Featured image of post Kill the ETL Upsert Nightmare with DuckDB MERGE INTO

Kill the ETL Upsert Nightmare with DuckDB MERGE INTO

One SQL line replaces 20 lines of Python code. Master DuckDB MERGE INTO for idempotent ETL writes and eliminate race conditions and dirty data forever.

Kill the ETL Upsert Nightmare with DuckDB MERGE INTO: One SQL Line Replaces 20 Lines of Python

Difficulty:⭐⭐⭐ | Estimated Time:15 minutes to get started, then goodbye to dirty data forever

DuckDB MERGE INTO Architecture

1. Is Your ETL Pipeline Writing Code Like This?

Here is the daily reality for many data engineers:

# Traditional approach: check existence, then decide INSERT or UPDATE
existing = con.execute("SELECT id FROM daily_sales WHERE date = '2026-06-30'").fetchall()
if existing:
    con.execute("UPDATE daily_sales SET ... WHERE date = '2026-06-30'")
else:
    con.execute("INSERT INTO daily_sales VALUES (...)")
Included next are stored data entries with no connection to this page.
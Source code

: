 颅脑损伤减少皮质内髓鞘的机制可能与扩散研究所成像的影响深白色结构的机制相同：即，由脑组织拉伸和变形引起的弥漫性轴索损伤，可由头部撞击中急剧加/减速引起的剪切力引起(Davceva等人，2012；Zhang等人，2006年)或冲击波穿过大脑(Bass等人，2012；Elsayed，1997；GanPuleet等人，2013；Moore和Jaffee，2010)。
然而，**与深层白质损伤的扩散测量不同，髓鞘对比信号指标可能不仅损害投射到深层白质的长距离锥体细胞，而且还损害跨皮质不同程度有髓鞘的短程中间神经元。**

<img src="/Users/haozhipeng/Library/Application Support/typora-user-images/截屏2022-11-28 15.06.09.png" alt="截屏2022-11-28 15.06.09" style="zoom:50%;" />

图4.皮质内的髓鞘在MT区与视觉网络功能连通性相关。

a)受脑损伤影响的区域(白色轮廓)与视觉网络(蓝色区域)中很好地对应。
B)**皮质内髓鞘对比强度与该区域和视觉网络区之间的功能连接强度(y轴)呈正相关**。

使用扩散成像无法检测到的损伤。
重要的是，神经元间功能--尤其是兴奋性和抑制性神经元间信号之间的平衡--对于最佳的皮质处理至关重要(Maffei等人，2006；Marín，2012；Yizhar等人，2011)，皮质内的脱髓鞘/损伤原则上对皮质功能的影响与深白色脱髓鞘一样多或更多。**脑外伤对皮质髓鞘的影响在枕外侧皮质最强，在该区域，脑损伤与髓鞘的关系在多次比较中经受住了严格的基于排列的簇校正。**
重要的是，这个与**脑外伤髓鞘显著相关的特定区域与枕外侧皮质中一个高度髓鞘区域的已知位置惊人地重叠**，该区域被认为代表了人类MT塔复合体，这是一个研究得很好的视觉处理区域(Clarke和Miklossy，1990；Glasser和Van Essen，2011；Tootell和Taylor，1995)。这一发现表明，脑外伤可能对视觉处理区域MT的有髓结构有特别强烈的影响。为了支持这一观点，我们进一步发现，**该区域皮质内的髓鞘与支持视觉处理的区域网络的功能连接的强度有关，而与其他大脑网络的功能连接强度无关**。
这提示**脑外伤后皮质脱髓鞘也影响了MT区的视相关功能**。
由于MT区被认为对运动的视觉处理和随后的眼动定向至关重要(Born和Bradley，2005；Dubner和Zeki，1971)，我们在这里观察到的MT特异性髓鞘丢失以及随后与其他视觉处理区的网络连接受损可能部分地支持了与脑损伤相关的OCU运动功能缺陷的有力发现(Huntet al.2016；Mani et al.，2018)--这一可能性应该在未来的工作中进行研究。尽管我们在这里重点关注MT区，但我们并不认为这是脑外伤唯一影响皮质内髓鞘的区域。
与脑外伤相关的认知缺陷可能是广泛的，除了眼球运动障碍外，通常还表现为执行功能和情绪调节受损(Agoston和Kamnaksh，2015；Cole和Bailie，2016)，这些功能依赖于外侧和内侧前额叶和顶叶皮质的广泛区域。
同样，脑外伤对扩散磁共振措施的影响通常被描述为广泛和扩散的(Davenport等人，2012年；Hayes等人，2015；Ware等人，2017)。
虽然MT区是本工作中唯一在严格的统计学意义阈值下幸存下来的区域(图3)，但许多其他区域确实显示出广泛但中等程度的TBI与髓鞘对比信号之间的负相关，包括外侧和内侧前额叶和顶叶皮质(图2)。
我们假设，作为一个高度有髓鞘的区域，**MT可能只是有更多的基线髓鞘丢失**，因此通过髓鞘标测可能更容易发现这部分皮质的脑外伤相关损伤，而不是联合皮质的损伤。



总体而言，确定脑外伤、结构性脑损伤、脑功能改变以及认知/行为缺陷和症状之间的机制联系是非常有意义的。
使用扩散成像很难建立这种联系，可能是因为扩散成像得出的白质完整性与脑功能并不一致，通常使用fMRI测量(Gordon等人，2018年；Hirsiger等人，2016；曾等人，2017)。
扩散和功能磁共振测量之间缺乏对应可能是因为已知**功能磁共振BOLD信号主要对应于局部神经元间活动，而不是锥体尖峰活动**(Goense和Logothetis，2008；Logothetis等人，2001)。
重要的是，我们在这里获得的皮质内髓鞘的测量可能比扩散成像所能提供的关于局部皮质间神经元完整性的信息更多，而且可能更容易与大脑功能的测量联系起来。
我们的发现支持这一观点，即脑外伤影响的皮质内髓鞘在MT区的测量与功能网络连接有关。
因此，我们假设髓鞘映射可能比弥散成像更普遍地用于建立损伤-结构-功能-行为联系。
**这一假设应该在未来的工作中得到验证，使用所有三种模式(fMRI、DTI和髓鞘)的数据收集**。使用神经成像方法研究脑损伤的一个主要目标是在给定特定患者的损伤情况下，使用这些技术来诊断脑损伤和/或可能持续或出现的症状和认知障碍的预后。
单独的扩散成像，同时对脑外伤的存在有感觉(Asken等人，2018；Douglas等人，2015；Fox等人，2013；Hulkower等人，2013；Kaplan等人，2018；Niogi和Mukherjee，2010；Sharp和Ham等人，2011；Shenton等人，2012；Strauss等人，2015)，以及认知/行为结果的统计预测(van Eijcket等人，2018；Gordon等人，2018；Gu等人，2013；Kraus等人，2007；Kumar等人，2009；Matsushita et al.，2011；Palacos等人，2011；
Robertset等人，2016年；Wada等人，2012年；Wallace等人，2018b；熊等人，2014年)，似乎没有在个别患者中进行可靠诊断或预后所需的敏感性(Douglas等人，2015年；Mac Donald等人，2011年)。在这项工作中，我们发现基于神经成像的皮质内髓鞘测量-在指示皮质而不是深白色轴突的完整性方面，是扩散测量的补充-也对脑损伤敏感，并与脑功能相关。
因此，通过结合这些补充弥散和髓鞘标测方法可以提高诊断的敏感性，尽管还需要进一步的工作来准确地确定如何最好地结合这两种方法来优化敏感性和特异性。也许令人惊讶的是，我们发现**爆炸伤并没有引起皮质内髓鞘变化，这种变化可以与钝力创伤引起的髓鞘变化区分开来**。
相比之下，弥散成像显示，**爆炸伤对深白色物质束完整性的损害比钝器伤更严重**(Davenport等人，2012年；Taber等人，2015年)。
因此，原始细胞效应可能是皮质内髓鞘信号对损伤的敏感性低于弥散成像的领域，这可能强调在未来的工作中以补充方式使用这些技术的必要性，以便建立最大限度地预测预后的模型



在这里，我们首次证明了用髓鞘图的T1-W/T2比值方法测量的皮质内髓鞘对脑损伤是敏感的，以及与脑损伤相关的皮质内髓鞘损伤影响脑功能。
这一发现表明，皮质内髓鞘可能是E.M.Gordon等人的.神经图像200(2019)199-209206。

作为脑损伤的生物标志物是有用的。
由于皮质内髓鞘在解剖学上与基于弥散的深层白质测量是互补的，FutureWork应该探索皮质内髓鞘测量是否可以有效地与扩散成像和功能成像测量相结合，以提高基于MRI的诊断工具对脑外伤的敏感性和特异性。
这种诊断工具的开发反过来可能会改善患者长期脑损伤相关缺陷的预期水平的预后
What is wrong with this code?

  1. Not concurrency-safe: Two processes check simultaneously, both find nothing exists, and insert duplicate records.
  2. Terrible performance: Two round trips (SELECT + INSERT/UPDATE) per record.
  3. Verbosity: Every table requires a custom check-then-insert logic block.
  4. Transaction complexity: You must manually manage transaction rollback on failure.

DuckDB’s MERGE INTO solves all of this in a single SQL statement: atomically checks for existence, updates if found, inserts if not. Zero race conditions.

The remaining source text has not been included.